The following articles are contained in CJ

103.4

Abstracts of Articles

GIFT, LIST & STORY IN ILIAD 9.115-61

by Benjamin Sammons
Abstract:

I seek to complement existing studies that take the economic value of the individual items in Agamemnon's 'catalogue of gifts' in Iliad 9 as a starting point, by analyzing the catalogue as a verbal and rhetorical display. In listing his gifts, Agamemnon constructs a narrative and seeks to inscribe Achilles within it. His catalogue participates in a discourse on heroism no less than the reply it evokes from Achilles does, and between the two we can detect an underlying discourse on Homer's own poetics

LAST ACT IN CORINTH: THE BURIAL OF MEDEA'S CHILDREN (E. MED. 1378-83)

by Lora L. Holland
Abstract:

Religious and historical aspects of Euripides' innovative aetiology for the cult of Medea's children (Med. 1378'83) have been much discussed; less attention has been paid to Medea's fear that an enemy might abuse her children's corpses and tomb if she does not bury them in Hera Acraea's precinct. An analysis of Medea's enemies in the play, of the practice of tomb- and corpse-violation in Greek culture, and of how beliefs about the spirits of biaiothanatoi and aôroi play out in tragedy elucidates this fear and sets it in its cultural context.

PERICLES THE YOUNGER AND THE CITIZENSHIP LAW

by Edwin Carawan
Abstract:

Pericles' law of 451/0 would have denied citizenship to his son by Aspasia. Scholars have generally supposed that citizenship was granted by decree, as a privilege for Pericles alone. This paper argues instead that the citizenship law was amended in 430/29, allowing a father to adopt his nothos if he had no surviving gnēsioi. This adaptation was overshadowed by developments after 413, canceled in 403/2 and obscured by dubious testimony in late antiquity.
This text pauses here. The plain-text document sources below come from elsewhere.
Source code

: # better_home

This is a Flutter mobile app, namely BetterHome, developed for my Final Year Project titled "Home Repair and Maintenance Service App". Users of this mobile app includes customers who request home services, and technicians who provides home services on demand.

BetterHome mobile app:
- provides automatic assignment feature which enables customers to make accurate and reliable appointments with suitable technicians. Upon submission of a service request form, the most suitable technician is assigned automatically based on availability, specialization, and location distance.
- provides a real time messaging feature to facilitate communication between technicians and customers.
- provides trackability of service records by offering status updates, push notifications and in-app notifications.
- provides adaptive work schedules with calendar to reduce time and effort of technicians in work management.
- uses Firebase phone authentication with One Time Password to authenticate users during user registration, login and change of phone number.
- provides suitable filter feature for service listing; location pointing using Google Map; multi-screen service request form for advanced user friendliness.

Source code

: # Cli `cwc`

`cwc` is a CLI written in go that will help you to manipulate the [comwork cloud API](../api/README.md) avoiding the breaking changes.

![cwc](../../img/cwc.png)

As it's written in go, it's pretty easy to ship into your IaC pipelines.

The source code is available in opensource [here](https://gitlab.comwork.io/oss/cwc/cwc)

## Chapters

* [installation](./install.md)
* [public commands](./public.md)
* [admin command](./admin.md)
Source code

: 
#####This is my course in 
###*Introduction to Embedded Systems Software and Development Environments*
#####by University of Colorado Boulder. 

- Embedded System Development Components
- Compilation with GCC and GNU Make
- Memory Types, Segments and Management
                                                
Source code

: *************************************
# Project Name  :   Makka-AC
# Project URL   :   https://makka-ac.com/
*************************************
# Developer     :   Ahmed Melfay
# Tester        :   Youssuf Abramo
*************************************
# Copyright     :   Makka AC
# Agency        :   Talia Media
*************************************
PITY IN SOPHOCLES' OEDIPUS COLONEUS, AJAX AND PHILOCTETES

by Norman B. Sandridge
Abstract:

Working from a critique of Aristotle's treatment of pity in the Ars Rhetorica, this article identifies a type of non-merit-based, non-familial, self-regarding pity in three plays of Sophocles that is both remarkably intense and uncommon in Greek literature and history. This pity implies that the protagonists (or 'heroes') in these plays are neither beasts nor greater than other, more civilized characters, but human.